(Stored data entries)
* * * *

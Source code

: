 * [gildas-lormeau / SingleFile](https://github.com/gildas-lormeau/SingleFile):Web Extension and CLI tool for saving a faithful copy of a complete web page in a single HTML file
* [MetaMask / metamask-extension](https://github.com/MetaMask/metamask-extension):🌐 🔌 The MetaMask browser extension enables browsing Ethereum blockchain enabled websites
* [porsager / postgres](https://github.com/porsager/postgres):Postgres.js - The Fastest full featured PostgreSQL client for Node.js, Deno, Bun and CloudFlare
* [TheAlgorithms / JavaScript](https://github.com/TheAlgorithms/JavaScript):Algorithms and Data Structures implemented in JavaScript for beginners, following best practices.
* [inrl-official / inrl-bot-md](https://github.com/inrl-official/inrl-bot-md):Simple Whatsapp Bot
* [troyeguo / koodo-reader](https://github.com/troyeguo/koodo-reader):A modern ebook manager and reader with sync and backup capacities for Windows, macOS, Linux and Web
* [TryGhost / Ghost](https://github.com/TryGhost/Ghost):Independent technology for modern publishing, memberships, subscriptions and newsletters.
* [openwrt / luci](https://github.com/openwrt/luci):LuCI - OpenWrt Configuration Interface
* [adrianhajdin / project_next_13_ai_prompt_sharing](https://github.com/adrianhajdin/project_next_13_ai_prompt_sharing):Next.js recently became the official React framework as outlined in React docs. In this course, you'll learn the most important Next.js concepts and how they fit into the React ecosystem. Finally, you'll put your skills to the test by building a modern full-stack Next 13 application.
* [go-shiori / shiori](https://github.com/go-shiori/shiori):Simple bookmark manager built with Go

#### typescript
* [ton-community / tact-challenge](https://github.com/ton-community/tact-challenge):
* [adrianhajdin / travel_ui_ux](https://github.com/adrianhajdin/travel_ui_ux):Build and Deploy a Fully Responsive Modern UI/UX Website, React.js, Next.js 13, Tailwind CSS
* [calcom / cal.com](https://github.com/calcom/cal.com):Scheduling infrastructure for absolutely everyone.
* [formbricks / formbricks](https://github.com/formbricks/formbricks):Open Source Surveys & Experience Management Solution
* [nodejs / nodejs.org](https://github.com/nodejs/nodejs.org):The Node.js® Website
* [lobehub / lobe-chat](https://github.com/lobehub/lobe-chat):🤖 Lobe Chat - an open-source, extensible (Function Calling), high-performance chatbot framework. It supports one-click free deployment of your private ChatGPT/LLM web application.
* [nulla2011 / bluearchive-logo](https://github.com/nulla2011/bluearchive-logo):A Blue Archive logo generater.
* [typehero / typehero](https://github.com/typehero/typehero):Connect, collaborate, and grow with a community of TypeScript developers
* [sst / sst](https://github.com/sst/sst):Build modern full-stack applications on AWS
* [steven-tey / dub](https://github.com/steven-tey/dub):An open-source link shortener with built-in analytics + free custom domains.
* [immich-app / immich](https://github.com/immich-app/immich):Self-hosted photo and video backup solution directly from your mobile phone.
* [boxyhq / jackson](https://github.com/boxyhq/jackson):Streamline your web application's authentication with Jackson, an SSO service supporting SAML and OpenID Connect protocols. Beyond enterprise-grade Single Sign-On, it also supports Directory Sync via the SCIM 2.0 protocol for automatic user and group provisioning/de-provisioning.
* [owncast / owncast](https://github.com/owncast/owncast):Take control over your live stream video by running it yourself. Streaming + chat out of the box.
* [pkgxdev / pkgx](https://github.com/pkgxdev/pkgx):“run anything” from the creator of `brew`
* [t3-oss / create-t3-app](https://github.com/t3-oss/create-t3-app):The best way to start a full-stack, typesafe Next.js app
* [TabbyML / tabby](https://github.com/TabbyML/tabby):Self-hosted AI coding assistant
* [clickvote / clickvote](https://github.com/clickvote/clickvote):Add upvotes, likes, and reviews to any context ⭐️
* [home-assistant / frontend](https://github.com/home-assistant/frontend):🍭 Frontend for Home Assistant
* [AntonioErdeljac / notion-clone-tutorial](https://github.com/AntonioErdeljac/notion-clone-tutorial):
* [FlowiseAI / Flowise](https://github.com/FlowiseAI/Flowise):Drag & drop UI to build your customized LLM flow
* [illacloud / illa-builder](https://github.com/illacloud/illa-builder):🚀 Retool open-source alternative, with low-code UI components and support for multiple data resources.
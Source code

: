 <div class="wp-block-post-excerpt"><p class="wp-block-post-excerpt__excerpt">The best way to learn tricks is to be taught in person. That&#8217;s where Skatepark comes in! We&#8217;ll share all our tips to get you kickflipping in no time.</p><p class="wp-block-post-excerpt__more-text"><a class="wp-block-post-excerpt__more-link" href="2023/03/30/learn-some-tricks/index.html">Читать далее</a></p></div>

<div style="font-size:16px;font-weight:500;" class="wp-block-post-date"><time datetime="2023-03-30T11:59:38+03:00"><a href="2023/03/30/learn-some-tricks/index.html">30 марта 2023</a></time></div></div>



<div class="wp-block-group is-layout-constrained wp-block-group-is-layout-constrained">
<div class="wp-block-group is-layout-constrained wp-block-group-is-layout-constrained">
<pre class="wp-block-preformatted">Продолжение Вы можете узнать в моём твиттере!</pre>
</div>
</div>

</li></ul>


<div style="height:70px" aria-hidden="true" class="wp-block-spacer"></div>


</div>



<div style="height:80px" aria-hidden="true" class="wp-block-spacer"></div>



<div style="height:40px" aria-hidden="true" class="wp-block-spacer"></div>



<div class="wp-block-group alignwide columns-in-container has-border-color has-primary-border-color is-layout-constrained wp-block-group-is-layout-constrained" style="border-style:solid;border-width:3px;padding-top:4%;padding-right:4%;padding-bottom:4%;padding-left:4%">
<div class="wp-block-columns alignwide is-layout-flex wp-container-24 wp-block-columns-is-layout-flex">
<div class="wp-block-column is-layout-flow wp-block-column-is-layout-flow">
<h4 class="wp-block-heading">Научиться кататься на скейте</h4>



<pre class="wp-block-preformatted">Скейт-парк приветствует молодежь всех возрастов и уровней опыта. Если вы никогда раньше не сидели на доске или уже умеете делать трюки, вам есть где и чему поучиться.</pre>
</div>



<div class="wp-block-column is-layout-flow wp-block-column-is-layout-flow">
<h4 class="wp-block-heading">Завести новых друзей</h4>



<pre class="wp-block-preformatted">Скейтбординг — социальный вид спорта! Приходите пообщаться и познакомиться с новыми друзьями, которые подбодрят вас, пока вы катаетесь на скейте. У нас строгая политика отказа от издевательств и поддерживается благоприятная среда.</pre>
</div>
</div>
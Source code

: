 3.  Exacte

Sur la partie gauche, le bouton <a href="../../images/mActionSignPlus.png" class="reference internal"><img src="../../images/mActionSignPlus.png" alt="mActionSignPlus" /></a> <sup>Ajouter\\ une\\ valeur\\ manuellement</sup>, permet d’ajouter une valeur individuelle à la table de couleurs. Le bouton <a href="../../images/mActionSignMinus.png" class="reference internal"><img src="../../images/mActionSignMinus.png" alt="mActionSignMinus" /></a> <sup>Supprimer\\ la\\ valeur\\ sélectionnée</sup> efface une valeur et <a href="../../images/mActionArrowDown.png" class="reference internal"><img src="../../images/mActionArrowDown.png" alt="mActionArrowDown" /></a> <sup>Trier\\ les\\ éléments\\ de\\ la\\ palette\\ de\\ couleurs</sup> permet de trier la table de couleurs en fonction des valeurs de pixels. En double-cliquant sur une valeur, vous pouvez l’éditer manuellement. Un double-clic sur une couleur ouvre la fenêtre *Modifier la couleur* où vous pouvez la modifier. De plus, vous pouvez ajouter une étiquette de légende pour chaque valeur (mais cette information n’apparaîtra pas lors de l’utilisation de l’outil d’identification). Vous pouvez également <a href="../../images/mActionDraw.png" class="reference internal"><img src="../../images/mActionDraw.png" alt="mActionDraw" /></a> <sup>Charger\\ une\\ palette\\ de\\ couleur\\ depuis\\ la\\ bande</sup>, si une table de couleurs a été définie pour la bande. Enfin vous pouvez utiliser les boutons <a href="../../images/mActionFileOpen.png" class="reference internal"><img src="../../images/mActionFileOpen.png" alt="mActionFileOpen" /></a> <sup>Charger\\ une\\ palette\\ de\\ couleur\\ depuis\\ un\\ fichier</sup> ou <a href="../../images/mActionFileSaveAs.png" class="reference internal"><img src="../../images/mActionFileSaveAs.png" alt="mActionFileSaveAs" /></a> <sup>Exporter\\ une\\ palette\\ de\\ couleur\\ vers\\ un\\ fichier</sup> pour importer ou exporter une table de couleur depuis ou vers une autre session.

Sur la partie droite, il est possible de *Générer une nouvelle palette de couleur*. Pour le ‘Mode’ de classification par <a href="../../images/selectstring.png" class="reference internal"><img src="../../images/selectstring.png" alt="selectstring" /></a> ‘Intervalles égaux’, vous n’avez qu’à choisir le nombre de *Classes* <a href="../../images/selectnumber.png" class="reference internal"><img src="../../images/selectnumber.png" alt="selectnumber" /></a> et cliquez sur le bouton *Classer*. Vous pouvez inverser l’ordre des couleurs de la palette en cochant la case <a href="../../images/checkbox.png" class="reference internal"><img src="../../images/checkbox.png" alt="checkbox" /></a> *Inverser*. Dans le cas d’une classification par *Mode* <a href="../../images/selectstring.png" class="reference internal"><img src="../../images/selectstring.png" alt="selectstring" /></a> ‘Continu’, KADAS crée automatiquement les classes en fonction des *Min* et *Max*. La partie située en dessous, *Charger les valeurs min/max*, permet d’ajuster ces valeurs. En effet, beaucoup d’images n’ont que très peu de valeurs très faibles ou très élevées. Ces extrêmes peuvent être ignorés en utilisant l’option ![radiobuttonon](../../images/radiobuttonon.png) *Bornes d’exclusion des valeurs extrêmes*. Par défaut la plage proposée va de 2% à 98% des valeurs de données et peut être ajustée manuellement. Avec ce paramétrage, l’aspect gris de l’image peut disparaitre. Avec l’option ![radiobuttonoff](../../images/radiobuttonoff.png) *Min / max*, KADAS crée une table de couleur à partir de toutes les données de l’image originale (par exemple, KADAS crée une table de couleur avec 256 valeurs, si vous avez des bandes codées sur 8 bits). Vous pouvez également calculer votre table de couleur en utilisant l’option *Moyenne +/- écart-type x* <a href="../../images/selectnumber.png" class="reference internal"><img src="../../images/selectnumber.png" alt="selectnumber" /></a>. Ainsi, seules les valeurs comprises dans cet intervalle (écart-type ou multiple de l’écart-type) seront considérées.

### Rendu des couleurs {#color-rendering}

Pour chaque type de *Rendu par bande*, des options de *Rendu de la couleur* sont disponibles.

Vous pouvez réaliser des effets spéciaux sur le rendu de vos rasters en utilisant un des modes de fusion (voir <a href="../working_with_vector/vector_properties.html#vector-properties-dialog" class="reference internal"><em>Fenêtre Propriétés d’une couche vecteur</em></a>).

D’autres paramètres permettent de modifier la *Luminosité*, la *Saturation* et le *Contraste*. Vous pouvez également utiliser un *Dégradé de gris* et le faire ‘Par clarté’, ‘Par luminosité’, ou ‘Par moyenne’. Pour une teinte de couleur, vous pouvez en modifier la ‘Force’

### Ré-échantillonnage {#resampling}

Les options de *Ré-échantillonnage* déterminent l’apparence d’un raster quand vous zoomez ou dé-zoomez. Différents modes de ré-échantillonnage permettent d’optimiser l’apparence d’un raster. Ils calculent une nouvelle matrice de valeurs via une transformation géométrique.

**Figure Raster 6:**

* * * *

ABOUT THIS EXERCISE:
Among the records above, find each line containing the string "échantillonnage" and copy it.

EXERCISE RESPONSE:
### Ré-échantillonnage {#resampling}
Les options de *Ré-échantillonnage* déterminent l’apparence d’un raster quand vous zoomez ou dé-zoomez. Différents modes de ré-échantillonnage permettent d’optimiser l’apparence d’un raster. Ils calculent une nouvelle matrice de valeurs via une transformation géométrique.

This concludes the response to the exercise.